文大統領は1919年4月、三一運動の最中に朝鮮の独立運動家たちが上海で樹立した「大韓民国臨時政府」(臨政)なるものを「大韓民国の根っこ」だ、と主張している。
しかし、李承晩が初代大統領となった臨政は「一部の政客が作ったクラブ」と見なされ、これを承認した国はひとつもない。実態はテロリストの集まりであり、内紛ばかりに明け暮れていたから当然だろう。終戦時には、「臨政」の肩書で海外から帰国することさえ連合国は許していない。
では、その「臨政」を誕生させた「三一運動」とは、はたしてどのようなものだったのだろう。この運動は、植民地であった朝鮮の人々が日本から独立するために立ち上がって繰り広げた平和的運動であり、これを日本が弾圧し彼らを虐殺したというイメージを多くの人が持っているのではないだろうか。だとすれば、「日韓併合時代」は韓国が主張しているように「日本による不法な植民地支配」だったことになる。

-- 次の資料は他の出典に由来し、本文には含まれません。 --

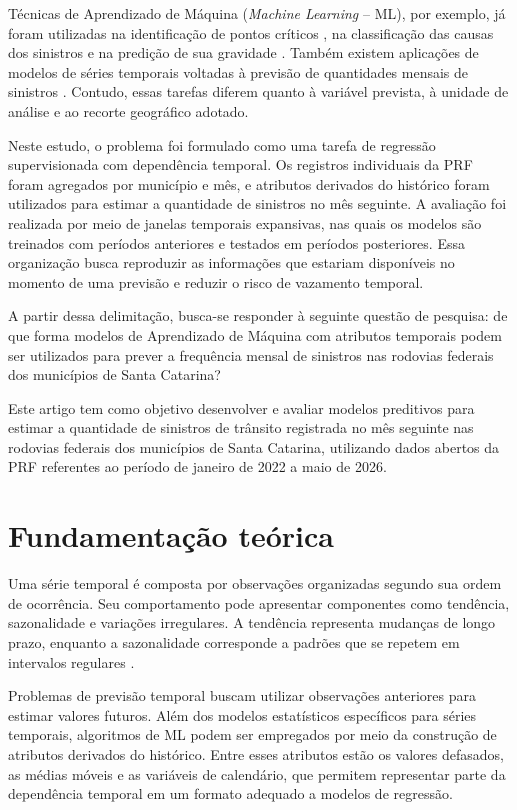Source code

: \documentclass[12pt]{article}
\begin{document}
Técnicas de Aprendizado de Máquina (\textit{Machine Learning} -- ML), por exemplo, já foram utilizadas na identificação de pontos críticos \cite{santos2021machine}, na classificação das causas dos sinistros \cite{silva2024classificacao} e na predição de sua gravidade \cite{mafort2025tecnicas}. Também existem aplicações de modelos de séries temporais voltadas à previsão de quantidades mensais de sinistros \cite{getahun2021timeseries}. Contudo, essas tarefas diferem quanto à variável prevista, à unidade de análise e ao recorte geográfico adotado.

Neste estudo, o problema foi formulado como uma tarefa de regressão supervisionada com dependência temporal. Os registros individuais da PRF foram agregados por município e mês, e atributos derivados do histórico foram utilizados para estimar a quantidade de sinistros no mês seguinte. A avaliação foi realizada por meio de janelas temporais expansivas, nas quais os modelos são treinados com períodos anteriores e testados em períodos posteriores. Essa organização busca reproduzir as informações que estariam disponíveis no momento de uma previsão e reduzir o risco de vazamento temporal.

A partir dessa delimitação, busca-se responder à seguinte questão de pesquisa: de que forma modelos de Aprendizado de Máquina com atributos temporais podem ser utilizados para prever a frequência mensal de sinistros nas rodovias federais dos municípios de Santa Catarina?

Este artigo tem como objetivo desenvolver e avaliar modelos preditivos para estimar a quantidade de sinistros de trânsito registrada no mês seguinte nas rodovias federais dos municípios de Santa Catarina, utilizando dados abertos da PRF referentes ao período de janeiro de 2022 a maio de 2026.


\section{Fundamentação teórica}

Uma série temporal é composta por observações organizadas segundo sua ordem de ocorrência. Seu comportamento pode apresentar componentes como tendência, sazonalidade e variações irregulares. A tendência representa mudanças de longo prazo, enquanto a sazonalidade corresponde a padrões que se repetem em intervalos regulares \cite{hyndman2021forecasting}.

Problemas de previsão temporal buscam utilizar observações anteriores para estimar valores futuros. Além dos modelos estatísticos específicos para séries temporais, algoritmos de ML podem ser empregados por meio da construção de atributos derivados do histórico. Entre esses atributos estão os valores defasados, as médias móveis e as variáveis de calendário, que permitem representar parte da dependência temporal em um formato adequado a modelos de regressão.
\end{document}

しかし「日韓併合」はあくまで国際法や国内法に則って、国同士が正式に締結した条約により実現したものだ。これによって朝鮮の人々は天皇陛下の下で日本人と「一視同仁」とされ、彼らに日本人と同等の権利と義務が生じている。
当然、日本の憲兵や警察は法律に基づいて朝鮮の人々を保護していた。その憲兵・警察が、彼らをむやみに殺害するはずがないのだ。 「三一運動」における「朝鮮人虐殺」は、歴史の歪曲によって出来上がった「幻想」に過ぎない。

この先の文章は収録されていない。